Voici une jeune femme jetée en prison. Elle s’appelle Chunhyang, l’héroïne d’un numéro de pansori portant le titre éponyme. Elle se retrouve dans cette cellule solitaire et sinistre pour avoir vexé le mandataire du roi dans sa commune, un coureur du jupon Fidèle à son premier amour, elle a tout naturellement refusé de le servir en dame de compagnie.


Pendant la journée, elle se morfond dans sa solitude. Le gouverneur a été si vexé et frustré devant le refus catégorique de la belle jeune femme qu’il a interdit, à qui que ce soit, de lui rendre visite. Pendant la nuit, la prisonnière d’autant plus pitoyable qu’elle est innocente est victime d’hallucination. Comme si elles étaient vivantes, vacillent les ombres jetées sur le sol par les barreaux à la lueur d’une torche fixée au mur dans le couloir de la prison. De temps à autre, le sifflement d’un courant d’air traverse la cellule de Chunhyang. Celle-ci est effrayée. « Les esprits me guettent », se dit-elle. Un morceau du « Chant de Chunhyang », qui reproduit tout cela, le fameux « Guigokseong », « pleurs des esprits », est un passage réputé difficile à maîtriser dans le milieu des chanteurs de pansori.


Quant à un autre mandataire du roi en province, c’était un grand amoureux du pansori, qui savait par ailleurs choisir un morceau à écouter selon les circonstances. Un soir, sa journée ayant été bien accomplie conformément à ses fonctions, le voici donnant un festin dans un pavillon isolé. Le lieu de fête est éclairé par de multiples bougies. Les flammes vacillent à la brise venant d’une rivière sur laquelle donne le pavillon. Est-ce ce vacillement qui lui a donné cette idée ? « Et si nous écoutions le « Guigokseong » ? » propose le gouverneur. Tout le monde est d’accord, autrement dit, consentant à l’idée de l’homme tout puissant dans leur commune. Un serviteur va alors chercher un chanteur de pansori et revient avec un certain Song Heung-rok réputé en particulier pour son « Guigokseong ».

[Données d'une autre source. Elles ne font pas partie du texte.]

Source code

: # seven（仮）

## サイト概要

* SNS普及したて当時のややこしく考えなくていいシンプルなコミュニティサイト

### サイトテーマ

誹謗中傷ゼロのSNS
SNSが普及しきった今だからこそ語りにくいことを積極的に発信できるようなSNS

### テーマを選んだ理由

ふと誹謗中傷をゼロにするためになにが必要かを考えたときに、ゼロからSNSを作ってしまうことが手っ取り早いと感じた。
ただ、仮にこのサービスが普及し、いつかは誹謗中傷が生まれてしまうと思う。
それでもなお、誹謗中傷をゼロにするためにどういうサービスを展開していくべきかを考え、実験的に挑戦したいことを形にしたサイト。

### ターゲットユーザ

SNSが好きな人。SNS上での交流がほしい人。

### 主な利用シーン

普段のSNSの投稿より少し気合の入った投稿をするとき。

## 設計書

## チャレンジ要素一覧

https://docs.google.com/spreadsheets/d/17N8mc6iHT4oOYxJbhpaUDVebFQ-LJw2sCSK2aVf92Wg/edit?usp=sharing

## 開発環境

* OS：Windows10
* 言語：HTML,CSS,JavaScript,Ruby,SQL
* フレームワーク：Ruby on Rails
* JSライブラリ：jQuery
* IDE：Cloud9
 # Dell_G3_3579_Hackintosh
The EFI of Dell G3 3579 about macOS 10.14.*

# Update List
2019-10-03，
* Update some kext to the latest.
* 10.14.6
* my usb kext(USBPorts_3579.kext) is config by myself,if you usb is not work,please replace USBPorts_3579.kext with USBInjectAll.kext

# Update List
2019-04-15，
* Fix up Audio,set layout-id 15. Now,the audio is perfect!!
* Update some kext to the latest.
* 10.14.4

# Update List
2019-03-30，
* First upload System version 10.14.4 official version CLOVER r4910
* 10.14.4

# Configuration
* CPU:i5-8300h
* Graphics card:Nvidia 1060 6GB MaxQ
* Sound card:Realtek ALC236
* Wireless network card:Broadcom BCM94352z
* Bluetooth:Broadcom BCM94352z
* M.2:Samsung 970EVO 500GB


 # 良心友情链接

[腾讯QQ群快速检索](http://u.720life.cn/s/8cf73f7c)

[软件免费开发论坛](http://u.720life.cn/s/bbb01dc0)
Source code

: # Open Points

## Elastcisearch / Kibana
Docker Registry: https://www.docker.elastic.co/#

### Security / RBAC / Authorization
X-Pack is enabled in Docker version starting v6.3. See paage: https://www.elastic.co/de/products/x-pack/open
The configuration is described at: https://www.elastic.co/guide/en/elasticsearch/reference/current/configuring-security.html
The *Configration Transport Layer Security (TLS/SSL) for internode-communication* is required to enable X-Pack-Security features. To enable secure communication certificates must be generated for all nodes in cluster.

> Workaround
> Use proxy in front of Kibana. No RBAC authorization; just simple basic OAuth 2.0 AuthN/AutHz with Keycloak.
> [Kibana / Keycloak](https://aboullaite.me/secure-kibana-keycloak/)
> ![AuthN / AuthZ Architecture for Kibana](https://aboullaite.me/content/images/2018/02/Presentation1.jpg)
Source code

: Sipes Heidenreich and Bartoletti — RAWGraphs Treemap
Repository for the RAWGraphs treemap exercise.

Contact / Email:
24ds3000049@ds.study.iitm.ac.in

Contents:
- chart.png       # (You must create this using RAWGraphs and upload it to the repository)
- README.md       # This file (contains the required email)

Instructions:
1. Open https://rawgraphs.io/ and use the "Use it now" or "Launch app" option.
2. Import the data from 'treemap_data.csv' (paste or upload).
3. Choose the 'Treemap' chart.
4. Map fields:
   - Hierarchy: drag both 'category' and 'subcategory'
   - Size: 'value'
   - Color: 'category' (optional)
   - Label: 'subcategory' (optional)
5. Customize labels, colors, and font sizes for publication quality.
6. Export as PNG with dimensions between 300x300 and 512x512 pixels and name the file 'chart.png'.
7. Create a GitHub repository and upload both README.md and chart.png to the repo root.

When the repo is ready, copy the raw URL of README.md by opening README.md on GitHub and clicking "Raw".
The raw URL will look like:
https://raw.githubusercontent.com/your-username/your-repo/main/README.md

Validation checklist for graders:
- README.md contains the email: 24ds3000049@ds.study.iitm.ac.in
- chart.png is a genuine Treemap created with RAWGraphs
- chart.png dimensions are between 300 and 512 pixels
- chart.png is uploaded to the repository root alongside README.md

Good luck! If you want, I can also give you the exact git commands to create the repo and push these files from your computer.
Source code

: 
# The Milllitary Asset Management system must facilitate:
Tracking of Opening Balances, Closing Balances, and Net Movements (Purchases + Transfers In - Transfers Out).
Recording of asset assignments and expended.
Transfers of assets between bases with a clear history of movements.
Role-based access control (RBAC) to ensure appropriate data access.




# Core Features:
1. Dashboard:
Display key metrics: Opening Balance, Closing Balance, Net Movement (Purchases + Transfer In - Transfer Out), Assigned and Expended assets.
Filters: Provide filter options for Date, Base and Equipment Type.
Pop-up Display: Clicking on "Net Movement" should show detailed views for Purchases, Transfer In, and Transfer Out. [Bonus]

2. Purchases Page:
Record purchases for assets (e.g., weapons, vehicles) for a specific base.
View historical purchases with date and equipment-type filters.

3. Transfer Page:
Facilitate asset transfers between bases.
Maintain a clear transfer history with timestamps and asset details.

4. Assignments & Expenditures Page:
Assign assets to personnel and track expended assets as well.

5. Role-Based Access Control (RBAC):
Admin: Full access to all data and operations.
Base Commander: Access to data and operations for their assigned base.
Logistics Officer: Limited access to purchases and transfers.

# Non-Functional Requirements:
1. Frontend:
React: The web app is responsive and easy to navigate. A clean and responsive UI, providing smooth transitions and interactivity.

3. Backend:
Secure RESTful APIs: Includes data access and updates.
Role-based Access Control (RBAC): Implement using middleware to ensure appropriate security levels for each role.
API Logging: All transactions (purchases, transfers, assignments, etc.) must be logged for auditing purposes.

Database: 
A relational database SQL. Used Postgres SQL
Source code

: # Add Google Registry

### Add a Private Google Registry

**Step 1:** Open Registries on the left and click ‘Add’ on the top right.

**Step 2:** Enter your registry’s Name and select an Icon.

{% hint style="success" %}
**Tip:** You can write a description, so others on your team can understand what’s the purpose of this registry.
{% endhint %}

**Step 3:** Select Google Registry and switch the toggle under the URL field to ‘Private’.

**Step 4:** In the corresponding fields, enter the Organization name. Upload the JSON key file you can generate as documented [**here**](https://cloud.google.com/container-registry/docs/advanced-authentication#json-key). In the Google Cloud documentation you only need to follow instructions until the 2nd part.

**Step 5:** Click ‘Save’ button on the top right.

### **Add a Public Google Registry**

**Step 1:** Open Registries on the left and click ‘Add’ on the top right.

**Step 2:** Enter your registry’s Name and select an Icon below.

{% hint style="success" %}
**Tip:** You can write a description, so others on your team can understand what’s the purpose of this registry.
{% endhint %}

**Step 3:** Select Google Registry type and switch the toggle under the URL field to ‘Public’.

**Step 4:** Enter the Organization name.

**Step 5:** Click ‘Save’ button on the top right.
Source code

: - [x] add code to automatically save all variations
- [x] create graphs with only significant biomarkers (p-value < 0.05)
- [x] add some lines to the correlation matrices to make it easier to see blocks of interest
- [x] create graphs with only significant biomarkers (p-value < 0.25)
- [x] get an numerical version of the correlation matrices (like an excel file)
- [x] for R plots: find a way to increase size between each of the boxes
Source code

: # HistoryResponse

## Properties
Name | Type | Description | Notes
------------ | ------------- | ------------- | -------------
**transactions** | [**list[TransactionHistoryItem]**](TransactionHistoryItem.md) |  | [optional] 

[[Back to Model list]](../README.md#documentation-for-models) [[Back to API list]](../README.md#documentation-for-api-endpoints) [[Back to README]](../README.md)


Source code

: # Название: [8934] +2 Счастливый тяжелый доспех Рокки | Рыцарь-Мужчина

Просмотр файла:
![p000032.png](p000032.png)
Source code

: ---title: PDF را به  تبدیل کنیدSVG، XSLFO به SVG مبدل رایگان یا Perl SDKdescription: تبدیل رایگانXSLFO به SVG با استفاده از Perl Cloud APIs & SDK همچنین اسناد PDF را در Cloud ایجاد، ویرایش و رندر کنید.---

En effet, il chante admirablement la scène pour que l’auditoire ne puisse s’empêcher de déplorer le sort de l’héroïne du « Chant de Chunhyang ». Le chanteur va maintenant reproduire les éléments qui ont effrayé la pauvre jeune prisonnière jusqu’à l’halluciner. Ca y est, il vient de faire revenir les pleurs des esprits, lorsque soudain, toutes les bougies s’éteignent. On imagine la surprise effrayée des convives. L’anecdote s’arrête là. Mais le gouverneur, visiblement très attaché à la combinaison d’un chant et des circonstances, aurait pu dire : « Continuez à chanter. Et ne rallumez surtout pas ! »


Laissons-le savourer ce qui serait ainsi devenu une musique de circonstance pour nous intéresser, quant à nous, à l’anecdote liée à un chant d’un tout autre genre.


Ruisseau bleu, que tu es fier de ton cours sans entrave

Jeté dans le grand bleu, tu auras beau regretter ton parcours

Que penses-tu d’une pause au clair de la Pleine lune


Ainsi disent les paroles du chant. Texte attribué à une certaine Hwang Jini, une geisha-poétesse de l’époque de Joseon, qui s’est donné comme sobriquet « Mueongwol », « lune éclatante » ou « pleine lune ». Dans son poème, elle propose donc, de façon métonymique, de passer un moment qui doit être agréable auprès d’elle. A qui ? Eh bien, à un homme portant, quant à lui, comme surnom « Byeokgesu », « ruisseau bleu ».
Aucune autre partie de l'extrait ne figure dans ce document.